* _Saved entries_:
********

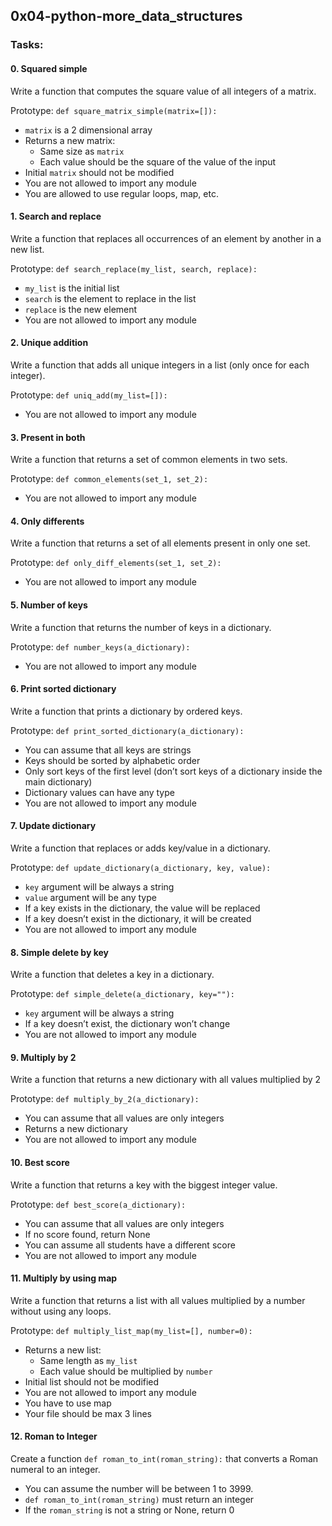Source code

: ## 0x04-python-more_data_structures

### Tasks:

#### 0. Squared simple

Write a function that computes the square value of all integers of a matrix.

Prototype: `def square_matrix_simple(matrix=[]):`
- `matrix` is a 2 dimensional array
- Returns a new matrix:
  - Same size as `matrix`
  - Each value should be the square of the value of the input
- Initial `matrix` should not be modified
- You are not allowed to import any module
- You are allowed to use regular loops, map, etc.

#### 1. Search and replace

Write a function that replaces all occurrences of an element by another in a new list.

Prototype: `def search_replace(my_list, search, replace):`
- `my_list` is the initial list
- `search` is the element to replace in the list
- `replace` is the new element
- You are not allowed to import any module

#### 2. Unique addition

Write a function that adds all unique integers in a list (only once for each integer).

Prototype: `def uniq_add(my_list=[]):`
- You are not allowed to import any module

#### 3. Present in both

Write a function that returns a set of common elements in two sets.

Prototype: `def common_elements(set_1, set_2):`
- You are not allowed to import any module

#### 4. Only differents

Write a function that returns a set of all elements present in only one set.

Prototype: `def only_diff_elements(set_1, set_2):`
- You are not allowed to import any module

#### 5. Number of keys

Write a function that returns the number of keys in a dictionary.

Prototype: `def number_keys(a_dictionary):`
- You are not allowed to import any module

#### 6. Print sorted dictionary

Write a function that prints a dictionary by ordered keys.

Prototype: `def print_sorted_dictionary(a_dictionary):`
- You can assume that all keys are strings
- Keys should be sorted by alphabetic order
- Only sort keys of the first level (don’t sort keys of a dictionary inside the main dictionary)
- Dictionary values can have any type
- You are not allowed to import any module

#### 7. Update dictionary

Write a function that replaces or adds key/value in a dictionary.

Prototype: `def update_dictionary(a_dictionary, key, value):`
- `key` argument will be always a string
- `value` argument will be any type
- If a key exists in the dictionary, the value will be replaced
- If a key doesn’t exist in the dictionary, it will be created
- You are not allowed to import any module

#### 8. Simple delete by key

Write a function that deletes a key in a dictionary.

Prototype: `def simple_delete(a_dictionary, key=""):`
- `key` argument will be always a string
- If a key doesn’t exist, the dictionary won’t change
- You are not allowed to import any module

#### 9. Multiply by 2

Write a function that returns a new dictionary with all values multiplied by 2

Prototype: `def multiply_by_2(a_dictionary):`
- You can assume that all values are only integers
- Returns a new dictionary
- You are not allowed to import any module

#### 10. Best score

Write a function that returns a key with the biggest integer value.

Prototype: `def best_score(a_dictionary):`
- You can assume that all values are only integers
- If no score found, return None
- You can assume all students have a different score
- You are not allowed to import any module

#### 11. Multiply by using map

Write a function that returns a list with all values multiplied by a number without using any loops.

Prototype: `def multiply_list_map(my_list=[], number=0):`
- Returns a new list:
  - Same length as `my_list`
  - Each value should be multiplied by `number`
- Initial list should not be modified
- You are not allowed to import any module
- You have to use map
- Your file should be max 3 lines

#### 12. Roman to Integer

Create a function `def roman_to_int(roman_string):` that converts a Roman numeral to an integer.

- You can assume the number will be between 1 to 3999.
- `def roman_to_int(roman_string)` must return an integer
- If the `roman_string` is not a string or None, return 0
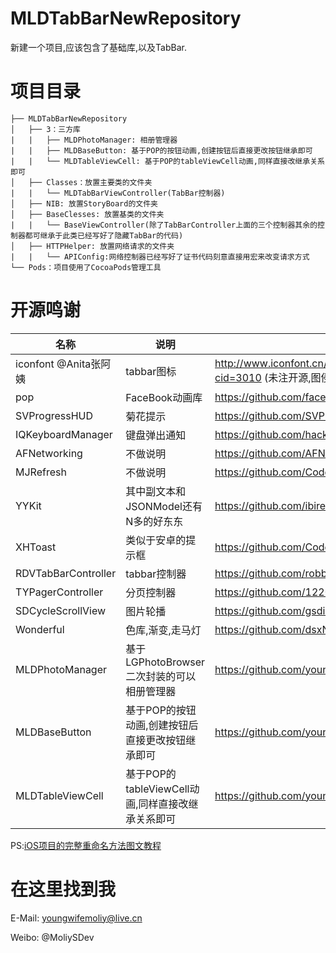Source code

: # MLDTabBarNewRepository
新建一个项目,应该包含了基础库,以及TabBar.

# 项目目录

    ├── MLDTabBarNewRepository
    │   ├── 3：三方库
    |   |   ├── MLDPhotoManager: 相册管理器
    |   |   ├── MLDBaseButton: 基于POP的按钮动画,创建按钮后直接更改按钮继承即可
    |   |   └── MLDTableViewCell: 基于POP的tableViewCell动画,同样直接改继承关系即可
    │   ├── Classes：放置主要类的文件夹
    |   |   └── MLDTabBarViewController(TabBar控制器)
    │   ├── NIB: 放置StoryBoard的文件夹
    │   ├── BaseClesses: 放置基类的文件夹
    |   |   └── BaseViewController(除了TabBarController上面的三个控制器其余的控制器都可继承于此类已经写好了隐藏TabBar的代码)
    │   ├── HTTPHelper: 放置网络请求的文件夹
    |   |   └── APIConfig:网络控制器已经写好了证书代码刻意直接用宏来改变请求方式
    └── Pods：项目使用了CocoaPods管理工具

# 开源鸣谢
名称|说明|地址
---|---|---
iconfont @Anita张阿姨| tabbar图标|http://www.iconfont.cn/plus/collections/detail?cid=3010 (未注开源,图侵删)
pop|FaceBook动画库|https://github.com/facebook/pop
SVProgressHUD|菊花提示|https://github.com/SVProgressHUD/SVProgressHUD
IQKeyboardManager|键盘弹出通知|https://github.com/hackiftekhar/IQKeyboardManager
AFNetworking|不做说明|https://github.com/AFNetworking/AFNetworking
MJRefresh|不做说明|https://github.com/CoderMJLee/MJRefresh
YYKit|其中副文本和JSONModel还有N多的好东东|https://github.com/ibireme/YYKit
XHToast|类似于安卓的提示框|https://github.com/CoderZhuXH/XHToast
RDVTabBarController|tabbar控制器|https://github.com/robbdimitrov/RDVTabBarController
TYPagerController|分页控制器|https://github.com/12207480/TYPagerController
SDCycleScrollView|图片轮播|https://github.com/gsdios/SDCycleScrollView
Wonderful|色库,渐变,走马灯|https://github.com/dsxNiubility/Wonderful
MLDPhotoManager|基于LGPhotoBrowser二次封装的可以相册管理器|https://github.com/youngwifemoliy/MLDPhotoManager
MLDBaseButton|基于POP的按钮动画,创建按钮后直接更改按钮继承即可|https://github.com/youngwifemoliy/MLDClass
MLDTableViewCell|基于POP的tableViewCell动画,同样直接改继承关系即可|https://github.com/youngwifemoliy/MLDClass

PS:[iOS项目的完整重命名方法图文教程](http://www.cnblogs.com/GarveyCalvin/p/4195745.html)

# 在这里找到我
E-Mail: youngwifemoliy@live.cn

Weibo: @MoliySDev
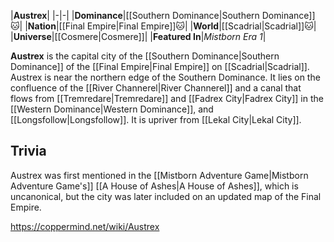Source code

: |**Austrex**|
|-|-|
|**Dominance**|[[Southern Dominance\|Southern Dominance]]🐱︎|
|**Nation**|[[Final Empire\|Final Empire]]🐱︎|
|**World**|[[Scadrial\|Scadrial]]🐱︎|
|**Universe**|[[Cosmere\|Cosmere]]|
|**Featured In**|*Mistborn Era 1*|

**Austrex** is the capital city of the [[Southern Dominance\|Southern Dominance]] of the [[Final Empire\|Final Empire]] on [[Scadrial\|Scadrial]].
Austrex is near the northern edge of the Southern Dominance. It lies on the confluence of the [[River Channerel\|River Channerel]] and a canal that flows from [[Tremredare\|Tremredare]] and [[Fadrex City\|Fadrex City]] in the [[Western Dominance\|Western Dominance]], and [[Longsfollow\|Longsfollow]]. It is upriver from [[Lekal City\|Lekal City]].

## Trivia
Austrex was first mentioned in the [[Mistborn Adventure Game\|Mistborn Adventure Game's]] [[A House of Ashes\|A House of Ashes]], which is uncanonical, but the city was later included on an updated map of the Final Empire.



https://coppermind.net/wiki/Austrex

********

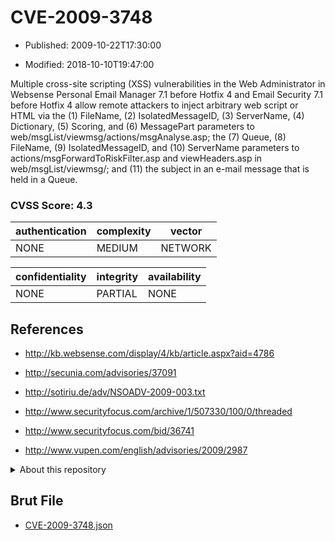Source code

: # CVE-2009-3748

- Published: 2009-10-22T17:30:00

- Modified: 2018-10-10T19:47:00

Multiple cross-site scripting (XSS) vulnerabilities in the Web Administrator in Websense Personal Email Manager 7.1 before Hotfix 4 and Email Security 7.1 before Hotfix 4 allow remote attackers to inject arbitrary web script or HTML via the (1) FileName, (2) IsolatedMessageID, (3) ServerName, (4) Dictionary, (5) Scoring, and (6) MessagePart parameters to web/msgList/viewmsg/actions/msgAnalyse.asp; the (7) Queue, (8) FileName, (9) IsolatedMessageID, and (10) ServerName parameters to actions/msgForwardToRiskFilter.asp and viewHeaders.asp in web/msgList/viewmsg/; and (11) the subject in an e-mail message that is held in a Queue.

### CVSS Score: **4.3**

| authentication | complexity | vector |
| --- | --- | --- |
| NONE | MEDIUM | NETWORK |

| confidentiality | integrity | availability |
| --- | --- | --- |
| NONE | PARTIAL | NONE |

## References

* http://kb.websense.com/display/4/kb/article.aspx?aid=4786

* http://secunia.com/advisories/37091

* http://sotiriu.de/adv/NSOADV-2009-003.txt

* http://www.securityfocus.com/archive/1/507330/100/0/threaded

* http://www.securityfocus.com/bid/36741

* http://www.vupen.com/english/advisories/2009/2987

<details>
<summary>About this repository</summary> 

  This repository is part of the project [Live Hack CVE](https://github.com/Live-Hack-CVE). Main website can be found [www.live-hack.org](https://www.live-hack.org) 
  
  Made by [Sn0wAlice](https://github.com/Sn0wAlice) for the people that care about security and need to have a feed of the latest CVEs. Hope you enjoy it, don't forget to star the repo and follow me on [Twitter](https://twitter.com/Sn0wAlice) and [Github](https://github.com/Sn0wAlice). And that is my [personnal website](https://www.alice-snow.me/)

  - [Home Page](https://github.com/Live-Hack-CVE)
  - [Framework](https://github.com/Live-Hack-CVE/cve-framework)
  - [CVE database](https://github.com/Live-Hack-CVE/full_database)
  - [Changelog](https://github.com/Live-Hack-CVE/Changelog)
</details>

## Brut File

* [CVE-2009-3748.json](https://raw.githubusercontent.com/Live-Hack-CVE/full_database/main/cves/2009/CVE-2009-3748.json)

********

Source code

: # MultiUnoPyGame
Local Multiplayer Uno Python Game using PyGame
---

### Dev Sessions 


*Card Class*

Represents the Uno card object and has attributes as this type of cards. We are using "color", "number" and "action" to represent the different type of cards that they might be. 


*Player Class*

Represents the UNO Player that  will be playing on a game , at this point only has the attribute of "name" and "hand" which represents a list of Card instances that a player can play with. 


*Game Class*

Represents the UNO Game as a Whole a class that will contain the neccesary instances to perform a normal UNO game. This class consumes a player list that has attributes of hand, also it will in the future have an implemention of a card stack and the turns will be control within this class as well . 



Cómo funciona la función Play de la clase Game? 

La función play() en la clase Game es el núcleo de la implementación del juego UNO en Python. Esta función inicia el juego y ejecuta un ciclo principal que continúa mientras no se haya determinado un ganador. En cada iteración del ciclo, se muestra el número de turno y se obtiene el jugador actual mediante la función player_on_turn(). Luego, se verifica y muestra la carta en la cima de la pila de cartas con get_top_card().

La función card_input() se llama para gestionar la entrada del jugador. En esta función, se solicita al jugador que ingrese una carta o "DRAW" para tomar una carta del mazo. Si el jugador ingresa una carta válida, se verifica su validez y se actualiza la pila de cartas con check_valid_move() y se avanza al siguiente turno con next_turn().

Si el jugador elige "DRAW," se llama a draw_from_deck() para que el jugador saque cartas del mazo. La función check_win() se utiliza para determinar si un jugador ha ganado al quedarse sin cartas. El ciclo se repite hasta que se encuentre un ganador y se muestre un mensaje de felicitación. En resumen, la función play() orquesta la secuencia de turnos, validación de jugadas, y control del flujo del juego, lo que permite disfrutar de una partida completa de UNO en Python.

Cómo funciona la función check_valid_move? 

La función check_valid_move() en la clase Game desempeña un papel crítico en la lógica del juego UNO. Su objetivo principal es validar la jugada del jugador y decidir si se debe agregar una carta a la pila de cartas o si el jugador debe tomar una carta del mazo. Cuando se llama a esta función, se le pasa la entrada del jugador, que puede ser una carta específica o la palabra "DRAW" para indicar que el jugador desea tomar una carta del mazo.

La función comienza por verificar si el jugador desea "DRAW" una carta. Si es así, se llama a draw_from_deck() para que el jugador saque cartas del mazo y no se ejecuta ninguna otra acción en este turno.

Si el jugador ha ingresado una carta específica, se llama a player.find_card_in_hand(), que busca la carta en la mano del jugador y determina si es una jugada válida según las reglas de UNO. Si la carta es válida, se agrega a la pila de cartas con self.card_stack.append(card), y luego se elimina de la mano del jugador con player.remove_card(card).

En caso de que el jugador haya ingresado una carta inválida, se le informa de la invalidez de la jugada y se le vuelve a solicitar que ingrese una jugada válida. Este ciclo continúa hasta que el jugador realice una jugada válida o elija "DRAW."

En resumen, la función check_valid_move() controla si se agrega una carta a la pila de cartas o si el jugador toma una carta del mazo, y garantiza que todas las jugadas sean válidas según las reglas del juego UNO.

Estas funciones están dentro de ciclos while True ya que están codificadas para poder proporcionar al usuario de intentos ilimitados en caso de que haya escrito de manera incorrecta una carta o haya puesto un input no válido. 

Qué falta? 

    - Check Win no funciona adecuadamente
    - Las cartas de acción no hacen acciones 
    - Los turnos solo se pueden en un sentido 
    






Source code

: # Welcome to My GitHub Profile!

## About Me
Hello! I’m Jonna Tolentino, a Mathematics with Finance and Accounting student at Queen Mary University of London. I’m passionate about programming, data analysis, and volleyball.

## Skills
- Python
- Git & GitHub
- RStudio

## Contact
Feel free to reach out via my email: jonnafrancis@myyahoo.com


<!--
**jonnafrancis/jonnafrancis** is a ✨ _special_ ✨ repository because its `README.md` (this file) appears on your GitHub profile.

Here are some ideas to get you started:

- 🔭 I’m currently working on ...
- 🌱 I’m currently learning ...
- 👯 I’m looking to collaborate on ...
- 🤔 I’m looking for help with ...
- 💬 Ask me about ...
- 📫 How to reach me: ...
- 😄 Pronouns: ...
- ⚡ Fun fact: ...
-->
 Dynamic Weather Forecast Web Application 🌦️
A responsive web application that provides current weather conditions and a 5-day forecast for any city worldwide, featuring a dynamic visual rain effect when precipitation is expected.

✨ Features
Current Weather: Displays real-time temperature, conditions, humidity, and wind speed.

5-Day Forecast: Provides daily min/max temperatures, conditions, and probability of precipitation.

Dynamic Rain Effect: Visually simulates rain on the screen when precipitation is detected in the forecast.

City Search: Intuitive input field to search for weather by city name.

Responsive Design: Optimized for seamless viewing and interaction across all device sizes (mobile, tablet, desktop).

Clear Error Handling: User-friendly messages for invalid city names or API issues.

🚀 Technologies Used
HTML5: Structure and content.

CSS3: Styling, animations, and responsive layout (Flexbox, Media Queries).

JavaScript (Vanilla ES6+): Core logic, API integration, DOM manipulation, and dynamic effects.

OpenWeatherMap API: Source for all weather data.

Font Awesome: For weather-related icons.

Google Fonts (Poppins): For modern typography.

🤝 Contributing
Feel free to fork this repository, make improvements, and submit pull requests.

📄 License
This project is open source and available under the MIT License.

********

* _WORK TASK_: Begin at the line above that has "the initial list" and stop after the line that has "- You can assume that all keys are strings", copying each line exactly and adding nothing else.

* _WRITTEN SOLUTION_:
- `my_list` is the initial list
- `search` is the element to replace in the list
- `replace` is the new element
- You are not allowed to import any module

#### 2. Unique addition

Write a function that adds all unique integers in a list (only once for each integer).

Prototype: `def uniq_add(my_list=[]):`
- You are not allowed to import any module

#### 3. Present in both

Write a function that returns a set of common elements in two sets.

Prototype: `def common_elements(set_1, set_2):`
- You are not allowed to import any module

#### 4. Only differents

Write a function that returns a set of all elements present in only one set.

Prototype: `def only_diff_elements(set_1, set_2):`
- You are not allowed to import any module

#### 5. Number of keys

Write a function that returns the number of keys in a dictionary.

Prototype: `def number_keys(a_dictionary):`
- You are not allowed to import any module

#### 6. Print sorted dictionary

Write a function that prints a dictionary by ordered keys.

Prototype: `def print_sorted_dictionary(a_dictionary):`
- You can assume that all keys are strings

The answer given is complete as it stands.